Fernon, a Sydney University Sports Scholarship holder and MComm student, finished 25th in Pool C of the championships, missing out on the finals, which included the top 12 from each Pool.


Russian Serguei Karyakin, 22, caused an upset in winning the 50th running of the Senior World Championship. Karyakin, the 2008 World Junior Champion who had never won a major senior international event was the most consistent athlete, finishing 2nd in the fencing, 9th in the swim and gained a perfect score of 1200 in the riding event. That gave him a nine-second lead going in the combined event which he won comfortably to take the title. Fellow Russian Aleksander Lesun won the silver, with Lithuanian Justinas Kinderis winning the bronze.


The modern pentathlon includes five events: pistol shooting, epee fencing a 200m freestyle swim, show jumping and a 3km cross-country run. Except for the fencing competition, athletes do not compete directly against one another. Instead, a better absolute performance results in a higher score, with points for each event combined to give the overall total scores.

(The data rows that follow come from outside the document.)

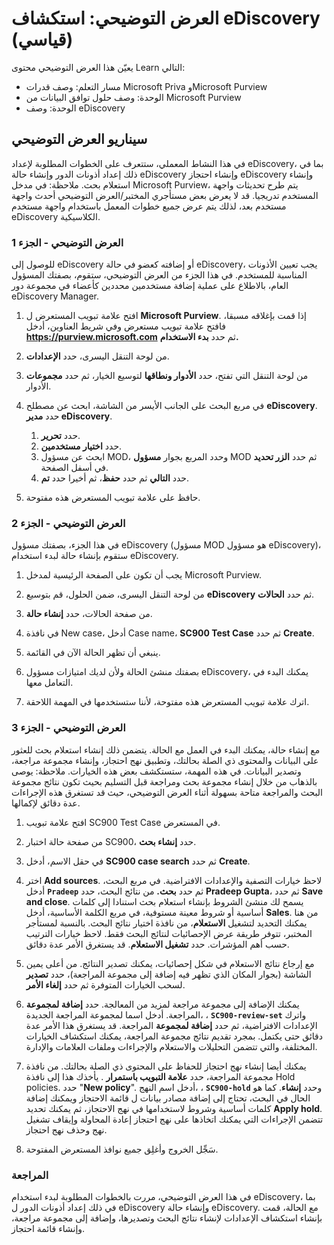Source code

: <!---
---
العرض التوضيحي: العنوان: "استكشاف eDiscovery" مسار التعلم/الوحدة النمطية/الوحدة: "مسار التعلم: وصف قدرات Microsoft Priva وMicrosoft Purview؛ الوحدة 3: وصف حلول التوافق مع البيانات من Microsoft Purview؛ الوحدة 2: وصف eDiscovery'
---
--->

# العرض التوضيحي: استكشاف eDiscovery (قياسي)

يعيّن هذا العرض التوضيحي محتوى Learn التالي:

- مسار التعلم: وصف قدرات Microsoft Priva وMicrosoft Purview
- الوحدة: وصف حلول توافق البيانات من Microsoft Purview
- الوحدة: وصف eDiscovery

## سيناريو العرض التوضيحي

في هذا النشاط المعملي، ستتعرف على الخطوات المطلوبة لإعداد eDiscovery، بما في ذلك إعداد أذونات الدور وإنشاء حالة eDiscovery وإنشاء احتجاز eDiscovery وإنشاء استعلام بحث.  ملاحظة: في مدخل Microsoft Purview، يتم طرح تحديثات واجهة المستخدم تدريجيا. قد لا يعرض بعض مستأجري المختبر/العرض التوضيحي أحدث واجهة مستخدم بعد، لذلك يتم عرض جميع خطوات المعمل باستخدام واجهة مستخدم eDiscovery الكلاسيكية.

### العرض التوضيحي - الجزء 1

للوصول إلى eDiscovery أو إضافته كعضو في حالة eDiscovery، يجب تعيين الأذونات المناسبة للمستخدم. في هذا الجزء من العرض التوضيحي، ستقوم، بصفتك المسؤول العام، بالاطلاع على عملية إضافة مستخدمين محددين كأعضاء في مجموعة دور eDiscovery Manager.

1. افتح علامة تبويب المستعرض ل **Microsoft Purview**. إذا قمت بإغلاقه مسبقا، فافتح علامة تبويب مستعرض وفي شريط العناوين، أدخل **https://purview.microsoft.com** ثم حدد **بدء الاستخدام.**  
1. من لوحة التنقل اليسرى، حدد **الإعدادات**.
1. من لوحة التنقل التي تفتح، حدد **الأدوار ونطاقها** لتوسيع الخيار، ثم حدد **مجموعات** الأدوار.
1. في مربع البحث على الجانب الأيسر من الشاشة، ابحث عن مصطلح **eDiscovery**.  حدد **مدير eDiscovery**.
    1. حدد **تحرير**.
    1. حدد **اختيار مستخدمين**.
    1. ابحث عن مسؤول MOD، وحدد المربع بجوار **مسؤول** MOD ثم حدد **الزر تحديد** في أسفل الصفحة.
    1. حدد **التالي** ثم حدد **حفظ**، ثم أخيرا حدد **تم**.

1. حافظ على علامة تبويب المستعرض هذه مفتوحة.

### العرض التوضيحي - الجزء 2

في هذا الجزء، بصفتك مسؤول eDiscovery (مسؤول MOD هو مسؤول eDiscovery)، ستقوم بإنشاء حالة لبدء استخدام eDiscovery.

1. يجب أن تكون على الصفحة الرئيسية لمدخل Microsoft Purview.

1. من لوحة التنقل اليسرى، ضمن الحلول، قم بتوسيع **eDiscovery** ثم حدد **الحالات**.

1. من صفحة الحالات، حدد **إنشاء حالة**.

1. في نافذة New case، أدخل Case name، **SC900 Test Case** ثم حدد **Create**.

1. ينبغي أن تظهر الحالة الآن في القائمة.

1. بصفتك منشئ الحالة ولأن لديك امتيازات مسؤول eDiscovery، يمكنك البدء في التعامل معها.  

1. اترك علامة تبويب المستعرض هذه مفتوحة، لأننا ستستخدمها في المهمة اللاحقة.

### العرض التوضيحي - الجزء 3

مع إنشاء حالة، يمكنك البدء في العمل مع الحالة. يتضمن ذلك إنشاء استعلام بحث للعثور على البيانات والمحتوى ذي الصلة بحالتك، وتطبيق نهج احتجاز، وإنشاء مجموعة مراجعة، وتصدير البيانات. في هذه المهمة، ستستكشف بعض هذه الخيارات. ملاحظة: يوصى بالذهاب من خلال إنشاء مجموعة بحث ومراجعة قبل التسليم بحيث تكون نتائج مجموعة البحث والمراجعة متاحة بسهولة أثناء العرض التوضيحي، حيث قد تستغرق هذه الإجراءات عدة دقائق لإكمالها.  

1. افتح علامة تبويب SC900 Test Case في المستعرض.

1. من صفحة حالة اختبار SC900، حدد  **إنشاء بحث**.

1. في حقل الاسم، أدخل **SC900 case search** ثم حدد **Create**.

1. اختر **Add sources**. لاحظ خيارات التصفية والإعدادات الافتراضية. في مربع البحث، أدخل **`Pradeep`** ثم حدد **بحث.** من نتائج البحث، حدد **Pradeep Gupta**، ثم حدد **Save and close**. يسمح لك منشئ الشروط بإنشاء استعلام بحث استنادا إلى كلمات أساسية أو شروط معينة مستوفية، في مربع الكلمة الأساسية، أدخل **Sales**. من هنا يمكنك التحديد لتشغيل **الاستعلام**، من نافذة اختيار نتائج البحث. بالنسبة لمستأجر المختبر، تتوفر طريقة عرض الإحصائيات لنتائج البحث فقط. لاحظ خيارات الترتيب حسب أهم المؤشرات. حدد **تشغيل الاستعلام**.  قد يستغرق الأمر عدة دقائق.

1. مع إرجاع نتائج الاستعلام في شكل إحصائيات، يمكنك تصدير النتائج.  من أعلى يمين الشاشة (بجوار المكان الذي تظهر فيه إضافة إلى مجموعة المراجعة)، حدد **تصدير** لسحب الخيارات المتوفرة ثم حدد **إلغاء الأمر**.

1. يمكنك الإضافة إلى مجموعة مراجعة لمزيد من المعالجة.  حدد **إضافة لمجموعة** المراجعة. أدخل اسما لمجموعة المراجعة الجديدة، ، **`SC900-review-set`** واترك الإعدادات الافتراضية، ثم حدد **إضافة لمجموعة** المراجعة. قد يستغرق هذا الأمر عدة دقائق حتى يكتمل. بمجرد تقديم نتائج مجموعة المراجعة، يمكنك استكشاف الخيارات المختلفة، والتي تتضمن التحليلات والاستعلام والإجراءات وملفات العلامات والإدارة.

1. يمكنك أيضا إنشاء نهج احتجاز للحفاظ على المحتوى ذي الصلة بحالتك. من نافذة مجموعة المراجعة، حدد **علامة التبويب باستمرار** .  يأخذك هذا إلى نافذة Hold policies. حدد "**New policy**".  أدخل اسم النهج، ، **`SC900-hold`** وحدد **إنشاء**.  كما هو الحال في البحث، تحتاج إلى إضافة مصادر بيانات ل قائمة الاحتجاز ويمكنك إضافة كلمات أساسية وشروط لاستخدامها في نهج الاحتجاز، ثم يمكنك تحديد **Apply hold**.  تتضمن الإجراءات التي يمكنك اتخاذها على نهج احتجاز إعادة المحاولة وإيقاف تشغيل نهج وحذف نهج احتجاز.

1. سَجِّل الخروج وأغلِق جميع نوافذ المستعرض المفتوحة.

### المراجعة

في هذا العرض التوضيحي، مررت بالخطوات المطلوبة لبدء استخدام eDiscovery، بما في ذلك إعداد أذونات الدور ل eDiscovery وإنشاء حالة eDiscovery.  مع الحالة، قمت بإنشاء استكشاف الإعدادات لإنشاء نتائج البحث وتصديرها، وإضافة إلى مجموعة مراجعة، وإنشاء قائمة احتجاز.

After winning the 2009 Australian pentathlon championship, Fernon moved onto the international stage this year, training and competing in two World Cup events in a two-month stay Europe before tackling the World Championships in China.


He made the semi-finals of the Berlin World Cup event on June 4, the first time he lined up in a senior World Cup event. In what was a great learning experience, he finished 26th out of 29 athletes with a four-event score of 3896 points. Only the top 12 athletes moved through to the final.


Fernon then trained in Hungary before returning to Germany for another Senior Open competition in Berlin on June 26-27, when he finished 11th of 29 competitors. His solid swim of 2m 17s and combination event time of 12 minutes, along with a clear round and win in the ride, gave him an overall score of 5190 points.

“Ultimately, I would like to make the 2012 London Olympics, but there is always a large scale for error in the pentathlon,” Fernon, a University Blue, said after winning the Australian title last year.


He has been working towards perfecting all of his events by training closely with Sydney University Sport and Fitness head coaches.

“Being part of the Elite Athlete Program at Sydney University Sport has been fantastic,” he said. “It has put me in contact with a lot of specialised coaches. And it has helped me with travel grants so that I could compete overseas.”